Task item:
Within the records, which lines hold the string "functions"? Report each one by copying it.

Records provided:
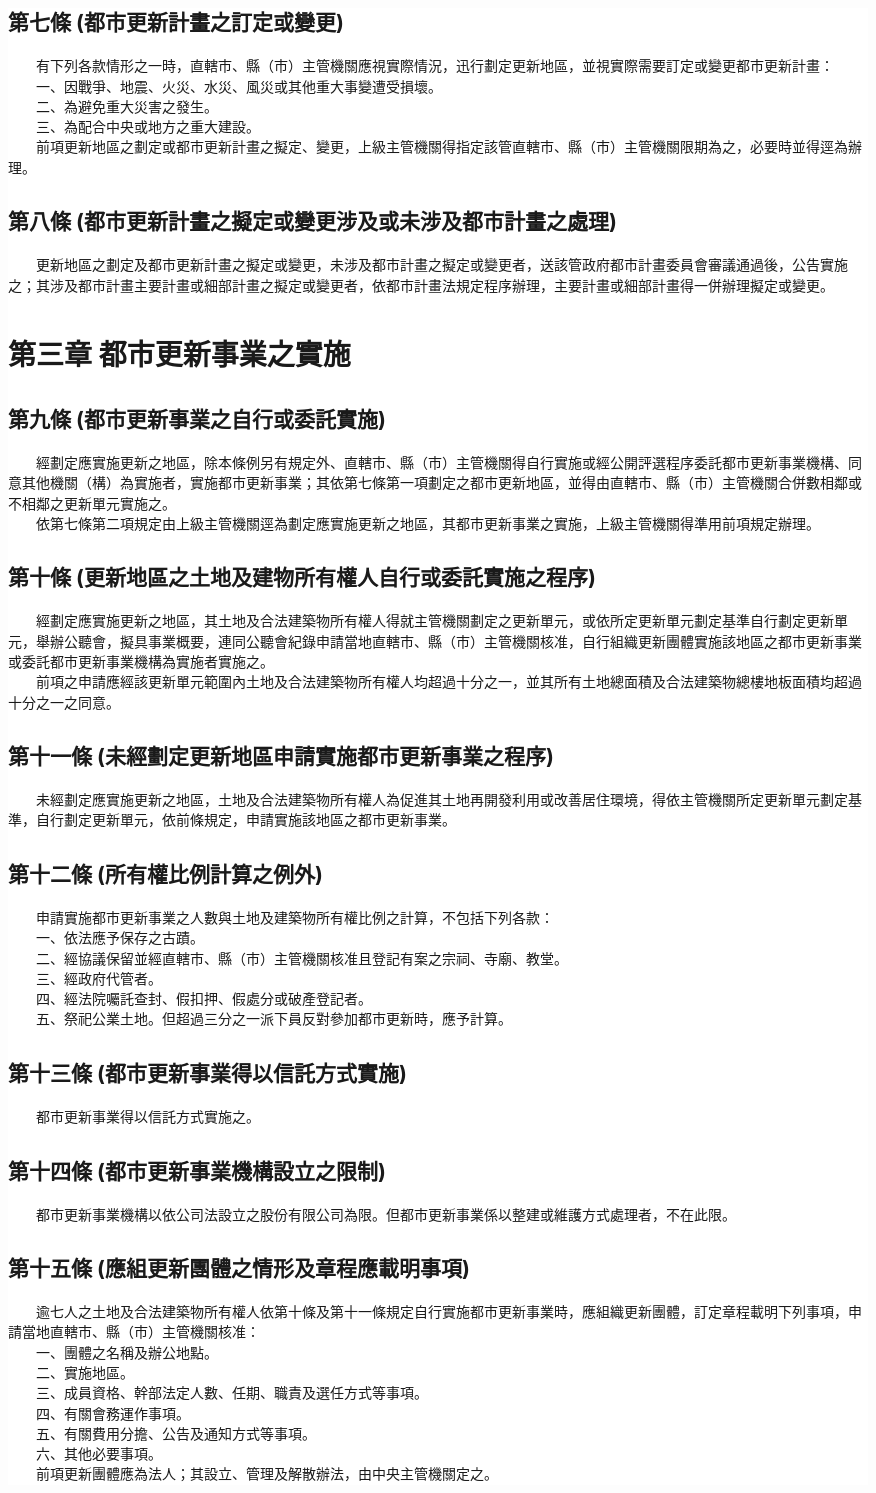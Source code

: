 第七條 (都市更新計畫之訂定或變更)
---------------------------------
　　有下列各款情形之一時，直轄市、縣（市）主管機關應視實際情況，迅行劃定更新地區，並視實際需要訂定或變更都市更新計畫：  
　　一、因戰爭、地震、火災、水災、風災或其他重大事變遭受損壞。  
　　二、為避免重大災害之發生。  
　　三、為配合中央或地方之重大建設。  
　　前項更新地區之劃定或都市更新計畫之擬定、變更，上級主管機關得指定該管直轄市、縣（市）主管機關限期為之，必要時並得逕為辦理。  


第八條 (都市更新計畫之擬定或變更涉及或未涉及都市計畫之處理)
-----------------------------------------------------------
　　更新地區之劃定及都市更新計畫之擬定或變更，未涉及都市計畫之擬定或變更者，送該管政府都市計畫委員會審議通過後，公告實施之；其涉及都市計畫主要計畫或細部計畫之擬定或變更者，依都市計畫法規定程序辦理，主要計畫或細部計畫得一併辦理擬定或變更。  


第三章  都市更新事業之實施
==========================
第九條 (都市更新事業之自行或委託實施)
-------------------------------------
　　經劃定應實施更新之地區，除本條例另有規定外、直轄市、縣（市）主管機關得自行實施或經公開評選程序委託都市更新事業機構、同意其他機關（構）為實施者，實施都市更新事業；其依第七條第一項劃定之都市更新地區，並得由直轄市、縣（市）主管機關合併數相鄰或不相鄰之更新單元實施之。  
　　依第七條第二項規定由上級主管機關逕為劃定應實施更新之地區，其都市更新事業之實施，上級主管機關得準用前項規定辦理。  


第十條 (更新地區之土地及建物所有權人自行或委託實施之程序)
---------------------------------------------------------
　　經劃定應實施更新之地區，其土地及合法建築物所有權人得就主管機關劃定之更新單元，或依所定更新單元劃定基準自行劃定更新單元，舉辦公聽會，擬具事業概要，連同公聽會紀錄申請當地直轄市、縣（市）主管機關核准，自行組織更新團體實施該地區之都市更新事業或委託都市更新事業機構為實施者實施之。  
　　前項之申請應經該更新單元範圍內土地及合法建築物所有權人均超過十分之一，並其所有土地總面積及合法建築物總樓地板面積均超過十分之一之同意。  


第十一條 (未經劃定更新地區申請實施都市更新事業之程序)
-----------------------------------------------------
　　未經劃定應實施更新之地區，土地及合法建築物所有權人為促進其土地再開發利用或改善居住環境，得依主管機關所定更新單元劃定基準，自行劃定更新單元，依前條規定，申請實施該地區之都市更新事業。  


第十二條 (所有權比例計算之例外)
-------------------------------
　　申請實施都市更新事業之人數與土地及建築物所有權比例之計算，不包括下列各款：  
　　一、依法應予保存之古蹟。  
　　二、經協議保留並經直轄市、縣（市）主管機關核准且登記有案之宗祠、寺廟、教堂。  
　　三、經政府代管者。  
　　四、經法院囑託查封、假扣押、假處分或破產登記者。  
　　五、祭祀公業土地。但超過三分之一派下員反對參加都市更新時，應予計算。  


第十三條 (都市更新事業得以信託方式實施)
---------------------------------------
　　都市更新事業得以信託方式實施之。  


第十四條 (都市更新事業機構設立之限制)
-------------------------------------
　　都市更新事業機構以依公司法設立之股份有限公司為限。但都市更新事業係以整建或維護方式處理者，不在此限。  


第十五條 (應組更新團體之情形及章程應載明事項)
---------------------------------------------
　　逾七人之土地及合法建築物所有權人依第十條及第十一條規定自行實施都市更新事業時，應組織更新團體，訂定章程載明下列事項，申請當地直轄市、縣（市）主管機關核准：  
　　一、團體之名稱及辦公地點。  
　　二、實施地區。  
　　三、成員資格、幹部法定人數、任期、職責及選任方式等事項。  
　　四、有關會務運作事項。  
　　五、有關費用分擔、公告及通知方式等事項。  
　　六、其他必要事項。  
　　前項更新團體應為法人；其設立、管理及解散辦法，由中央主管機關定之。  
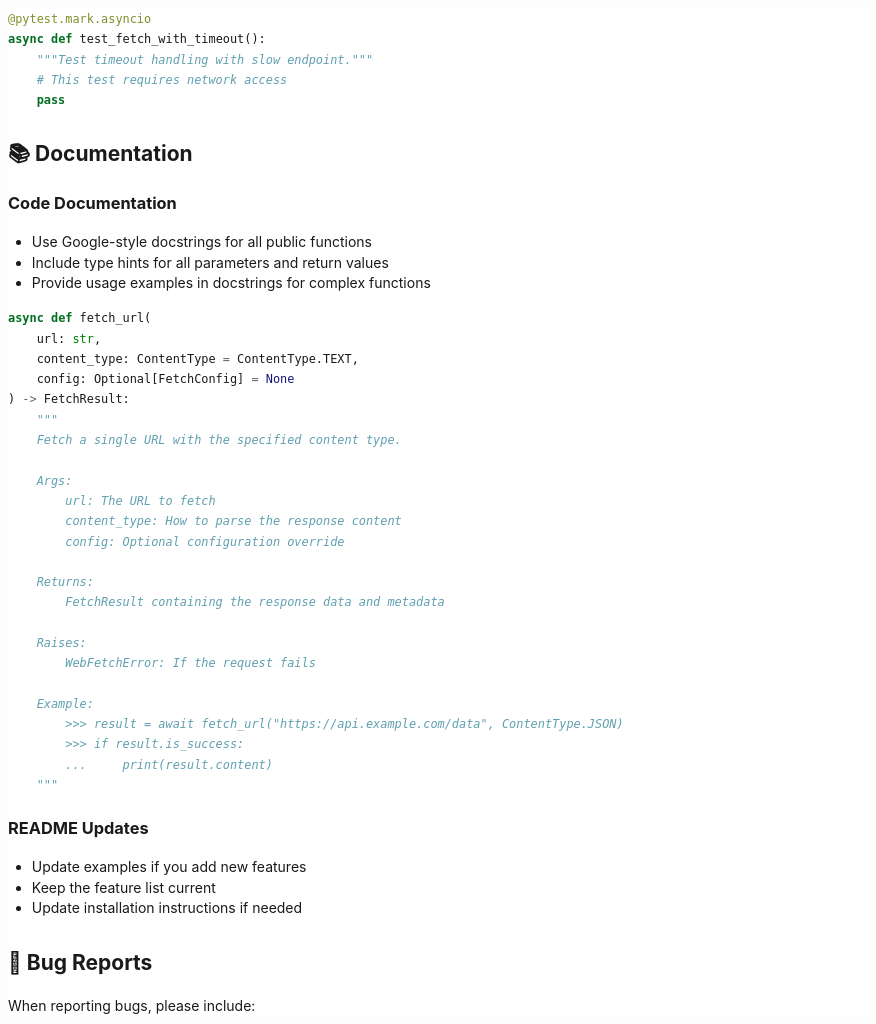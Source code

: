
 ```python
@pytest.mark.asyncio
async def test_fetch_with_timeout():
    """Test timeout handling with slow endpoint."""
    # This test requires network access
    pass
```

## 📚 Documentation

### Code Documentation

- Use Google-style docstrings for all public functions
- Include type hints for all parameters and return values
- Provide usage examples in docstrings for complex functions

```python
async def fetch_url(
    url: str, 
    content_type: ContentType = ContentType.TEXT,
    config: Optional[FetchConfig] = None
) -> FetchResult:
    """
    Fetch a single URL with the specified content type.
    
    Args:
        url: The URL to fetch
        content_type: How to parse the response content
        config: Optional configuration override
        
    Returns:
        FetchResult containing the response data and metadata
        
    Raises:
        WebFetchError: If the request fails
        
    Example:
        >>> result = await fetch_url("https://api.example.com/data", ContentType.JSON)
        >>> if result.is_success:
        ...     print(result.content)
    """
```

### README Updates

- Update examples if you add new features
- Keep the feature list current
- Update installation instructions if needed

## 🐛 Bug Reports

When reporting bugs, please include:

Task output:
- Use Google-style docstrings for all public functions
- Provide usage examples in docstrings for complex functions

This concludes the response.